Metadata-Version: 2.1
Name: geov
Version: 0.0.1
Summary: The GeoV model is a large langauge model designed by Georges Harik and uses Rotary Positional Embeddings with Relative distances (RoPER). We have shared a pretrained 9B parameter model.
Home-page: https://github.com/geov-ai/geov
Author: Better Planet Investments and labml.ai
Author-email: contact@labml.ai
License: UNKNOWN
Keywords: machine learning
Platform: UNKNOWN
Classifier: Programming Language :: Python :: 3
Classifier: License :: OSI Approved :: Apache Software License
Classifier: Intended Audience :: Developers
Classifier: Intended Audience :: Science/Research
Classifier: Topic :: Scientific/Engineering :: Artificial Intelligence
Description-Content-Type: text/markdown

# GeoV

## Overview

The GeoV model was designed by Georges Harik and uses 
[Rotary Positional Embeddings with Relative distances (RoPER)](http://research.labml.ai/RoPER.html) 
by [Georges Hark](https://twitter.com/ghark) and [Varuna Jayasiri](https://twitter.com/vpj).

[RoPER](http://research.labml.ai/RoPER.html), in addition to using relative positions in the attention score
calculation by RoPE embeddings, adds relative positional information explicitly to value embeddings. 
Specifically, it incorporates the relative positions of the tokens paid attention to.
RoPER gives better performance in algorithmic tasks.
Results have shown an improvement over RoPE in a language modeling setting on a 3 billion parameter transformer.

The GeoV tokenizer uses [SentencePiece](https://github.com/google/sentencepiece)
[unigram language model](https://arxiv.org/abs/1804.10959) and tokenizes symbols,
digits and new line characters separately, in order to achieve better performance on mathematical content and code.
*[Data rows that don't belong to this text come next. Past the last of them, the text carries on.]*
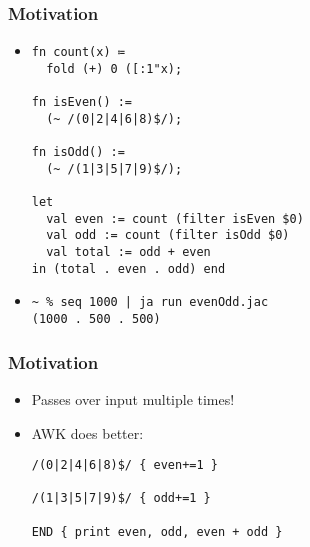 \documentclass{beamer}
\begin{document}


\begin{frame}[fragile]
  \frametitle{Motivation}
  \begin{itemize}
    \item
      \begin{verbatim}
fn count(x) ≔
  fold (+) 0 ([:1"x);

fn isEven() :=
  (~ /(0|2|4|6|8)$/);

fn isOdd() :=
  (~ /(1|3|5|7|9)$/);

let
  val even := count (filter isEven $0)
  val odd := count (filter isOdd $0)
  val total := odd + even
in (total . even . odd) end
      \end{verbatim}
    \item
      \begin{verbatim}
~ % seq 1000 | ja run evenOdd.jac
(1000 . 500 . 500)
      \end{verbatim}
  \end{itemize}
\end{frame}
\begin{frame}[fragile]
  \frametitle{Motivation}
  \begin{itemize}
    \item Passes over input multiple times!
    \item AWK does better:
      \begin{verbatim}
/(0|2|4|6|8)$/ { even+=1 } 

/(1|3|5|7|9)$/ { odd+=1 } 

END { print even, odd, even + odd }
      \end{verbatim}
  \end{itemize}
\end{frame}
\end{document}
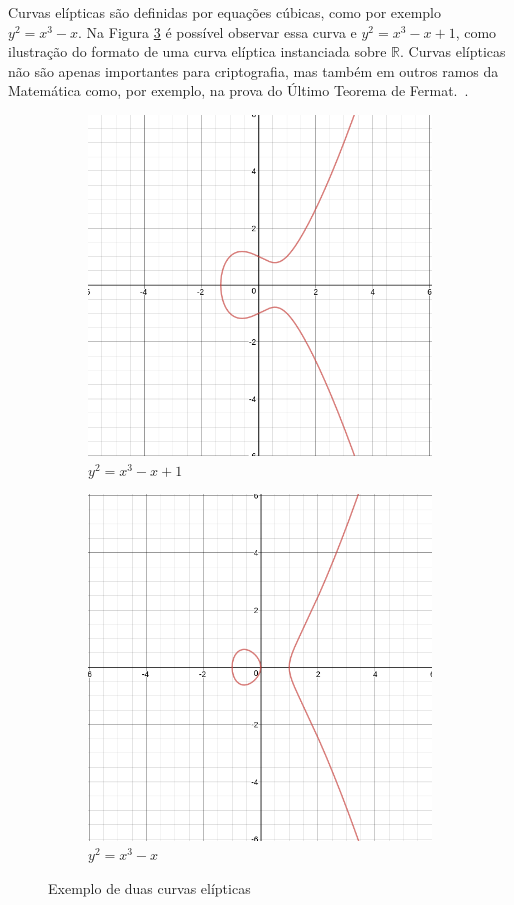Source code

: Curvas elípticas são definidas por equações cúbicas, como por exemplo $y^2 = x^3 - x$. Na Figura \ref{fig:curvas} é possível observar essa curva e $y^2 = x^3 -x + 1$, como ilustração do formato de uma curva elíptica instanciada sobre $\mathbb{R}$. Curvas elípticas não são apenas importantes para criptografia, mas também em outros ramos da Matemática como, por exemplo, na  prova do Último Teorema de Fermat.~\cite{Hankerson:2003:GEC:940321}.
\begin{figure}[htpb]
\centering
\begin{subfigure}{.5\textwidth}
  \centering
  \includegraphics[width=.6\linewidth]{figures/curve1.png}
  \caption{$y^2 = x^3 -x + 1$}
  \label{fig:sub1}
\end{subfigure}%
\begin{subfigure}{.5\textwidth}
  \centering
  \includegraphics[width=.6\linewidth]{figures/curve2.png}
  \caption{$y^2 = x^3 - x$}
  \label{fig:sub2}
\end{subfigure}
\caption{Exemplo de duas curvas elípticas}
\label{fig:curvas}
\end{figure}

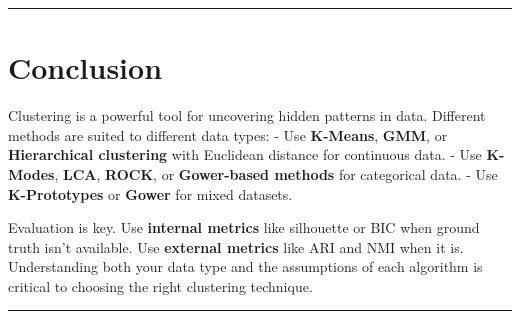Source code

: \documentclass[
  letterpaper,
  DIV=11,
  numbers=noendperiod]{scrartcl}
\begin{document}
\begin{center}\rule{0.5\linewidth}{0.5pt}\end{center}

\section{Conclusion}\label{conclusion}

Clustering is a powerful tool for uncovering hidden patterns in data.
Different methods are suited to different data types: - Use
\textbf{K-Means}, \textbf{GMM}, or \textbf{Hierarchical clustering} with
Euclidean distance for continuous data. - Use \textbf{K-Modes},
\textbf{LCA}, \textbf{ROCK}, or \textbf{Gower-based methods} for
categorical data. - Use \textbf{K-Prototypes} or \textbf{Gower} for
mixed datasets.

Evaluation is key. Use \textbf{internal metrics} like silhouette or BIC
when ground truth isn't available. Use \textbf{external metrics} like
ARI and NMI when it is. Understanding both your data type and the
assumptions of each algorithm is critical to choosing the right
clustering technique.

\begin{center}\rule{0.5\linewidth}{0.5pt}\end{center}
\end{document}
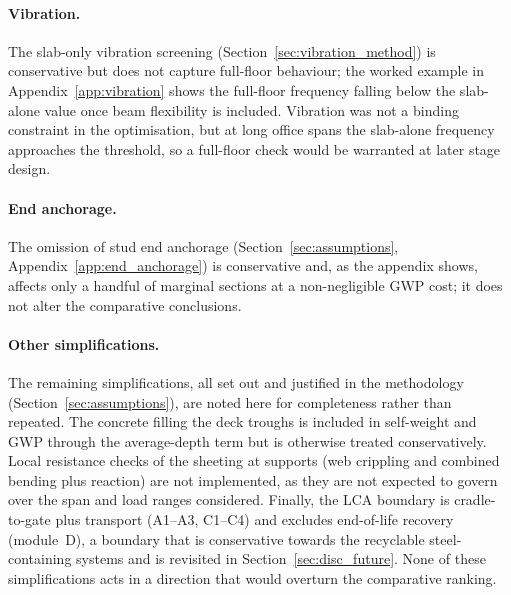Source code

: \paragraph{Vibration.} The slab-only vibration screening (Section~\ref{sec:vibration_method}) is conservative but does not capture full-floor behaviour; the worked example in Appendix~\ref{app:vibration} shows the full-floor frequency falling below the slab-alone value once beam flexibility is included. Vibration was not a binding constraint in the optimisation, but at long office spans the slab-alone frequency approaches the threshold, so a full-floor check would be warranted at later stage design.

\paragraph{End anchorage.} The omission of stud end anchorage (Section~\ref{sec:assumptions}, Appendix~\ref{app:end_anchorage}) is conservative and, as the appendix shows, affects only a handful of marginal sections at a non-negligible GWP cost; it does not alter the comparative conclusions.

\paragraph{Other simplifications.} The remaining simplifications, all set out and justified in the methodology (Section~\ref{sec:assumptions}), are noted here for completeness rather than repeated. The concrete filling the deck troughs is included in self-weight and GWP through the average-depth term but is otherwise treated conservatively. Local resistance checks of the sheeting at supports (web crippling and combined bending plus reaction) are not implemented, as they are not expected to govern over the span and load ranges considered. Finally, the LCA boundary is cradle-to-gate plus transport (A1--A3, C1--C4) and excludes end-of-life recovery (module~D), a boundary that is conservative towards the recyclable steel-containing systems and is revisited in Section~\ref{sec:disc_future}. None of these simplifications acts in a direction that would overturn the comparative ranking.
This model was contributed by [gharik](https://huggingface.co/gharik) and [vpj](https://huggingface.co/vpj).

We have shared 9B parameter pre-trained model at [GeoV/GeoV-9b](https://huggingface.co/GeoV/GeoV-9b),
We plan to release checkpoints around every 20b tokens trained from here until around 300b tokens.
We will also train smaller and larger versions.
Our aim is to have broadly available smaller and larger models.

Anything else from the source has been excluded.